Figure 5: Distributional shift in dialog focus with turn length—longer conversations see an upsurge in bug-fixing as the core task, reflecting deteriorating collaboration efficiency.

Furthermore, satisfaction trajectories are predominantly negative in the tree pattern, reflecting the inability of current LLMs to reliably recover from early failures or manage branching reasoning.

Metrics and Comparative Analysis

A four-way comparison (human scorer and three metric variants) on satisfaction distributions confirms that LLM-based evaluators tend to overestimate user satisfaction, and conversation-level or trajectory-aware methods are necessary to closely approximate user experience.

Figure 6: Comparative distribution of human satisfaction ratings vs. different LLM-based automatic evaluation methods.

Implications

From a practical standpoint, findings indicate that LLM-powered coding copilots should structurally bias users toward linear workflows for most tasks to minimize context fragmentation and non-compliance.

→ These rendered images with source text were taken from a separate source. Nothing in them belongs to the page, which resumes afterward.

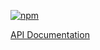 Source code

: [![npm](https://img.shields.io/npm/v/@acoustic-content-sdk/ng-hbs-edit.svg?style=flat-square)](https://www.npmjs.com/package/@acoustic-content-sdk/ng-hbs-edit)

[API Documentation](./markdown/ng-hbs-edit.md)
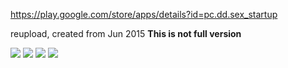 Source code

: https://play.google.com/store/apps/details?id=pc.dd.sex_startup

reupload, created from Jun 2015
<b>This is not full version </b>

<image src="https://github.com/diha-o/social_startup/blob/master/app/src/main/res/drawable/gzA-zgXYnHQ.jpg?raw=true"></image>
<image src="https://github.com/diha-o/social_startup/blob/master/app/src/main/res/drawable/1OMDDOu1kes.jpg?raw=true"></image>
<image src="https://github.com/diha-o/social_startup/blob/master/app/src/main/res/drawable/PZqkQh2V5mY.jpg?raw=true"></image>
<image src="https://github.com/diha-o/social_startup/blob/master/app/src/main/res/drawable/94zSGSABeZU.jpg?raw=true"></image>

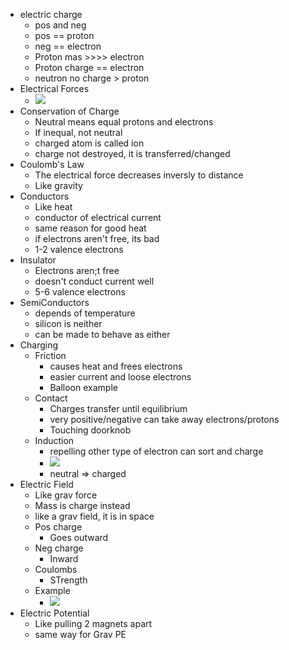 -   electric charge
    -   pos and neg
    -   pos == proton
    -   neg == electron
    -   Proton mas >>>> electron
    -   Proton charge == electron
    -   neutron no charge > proton
-   Electrical Forces
    -   <img src="https://doggo.ninja/JUpmFs.png"/>
-   Conservation of Charge
    -   Neutral means equal protons and electrons
    -   If inequal, not neutral
    -   charged atom is called ion
    -   charge not destroyed, it is transferred/changed
-   Coulomb's Law
    -   The electrical force decreases inversly to distance
    -   Like gravity
-   Conductors
    -   Like heat
    -   conductor of electrical current
    -   same reason for good heat
    -   if electrons aren't free, its bad
    -   1-2 valence electrons
-   Insulator
    -   Electrons aren;t free
    -   doesn't conduct current well
    -   5-6 valence electrons
-   SemiConductors
    -   depends of temperature
    -   silicon is neither
    -   can be made to behave as either
-   Charging
    -   Friction
        -   causes heat and frees electrons
        -   easier current and loose electrons
        -   Balloon example
    -   Contact
        -   Charges transfer until equilibrium
        -   very positive/negative can take away electrons/protons
        -   Touching doorknob
    -   Induction
        -   repelling other type of electron can sort and charge
        -   <img src="https://doggo.ninja/e7ELYB.png">
        -   neutral => charged
-   Electric Field
    -   Like grav force
    -   Mass is charge instead
    -   like a grav field, it is in space
    -   Pos charge
        -   Goes outward
    -   Neg charge
        -   Inward
    -   Coulombs
        -   STrength
    -   Example
        -   <img src="https://doggo.ninja/59aIWi.png">
-   Electric Potential
    -   Like pulling 2 magnets apart
    -   same way for Grav PE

Developers should monitor session length and proactively mitigate conversational drift into complex tree-like patterns, especially for tasks with known high non-compliance rates. For research, advancing evaluation metrics that use satisfaction trajectories, incorporating psychological constructs like recency and emotional amplification, will be critical for aligning model improvements with authentic human experience.

Future Directions

This work highlights the necessity for:

Robust context management and memory retention mechanisms in LLMs to evade rapid context erosion in iterative dialogs.
Adaptive dialog systems capable of detecting high-risk interaction topologies and intervening (e.g., by summarization, re-centering, or clarification).
Development of multi-level satisfaction metrics that account for conversational dynamics, emotional valence, and eventual outcome, not just single-turn response quality.

Conclusion

The study provides systematic empirical evidence that task structure, interaction topology, and instruction intent profoundly shape the efficiency and satisfaction of real-world human-LLM coding collaborations (2512.10493). The results underscore acute limitations in current LLMs’ multi-turn reliability—especially as session complexity grows—and identify targeted directions for improving collaborative AI interfaces, adaptive dialog strategies, and human-centered evaluation protocols.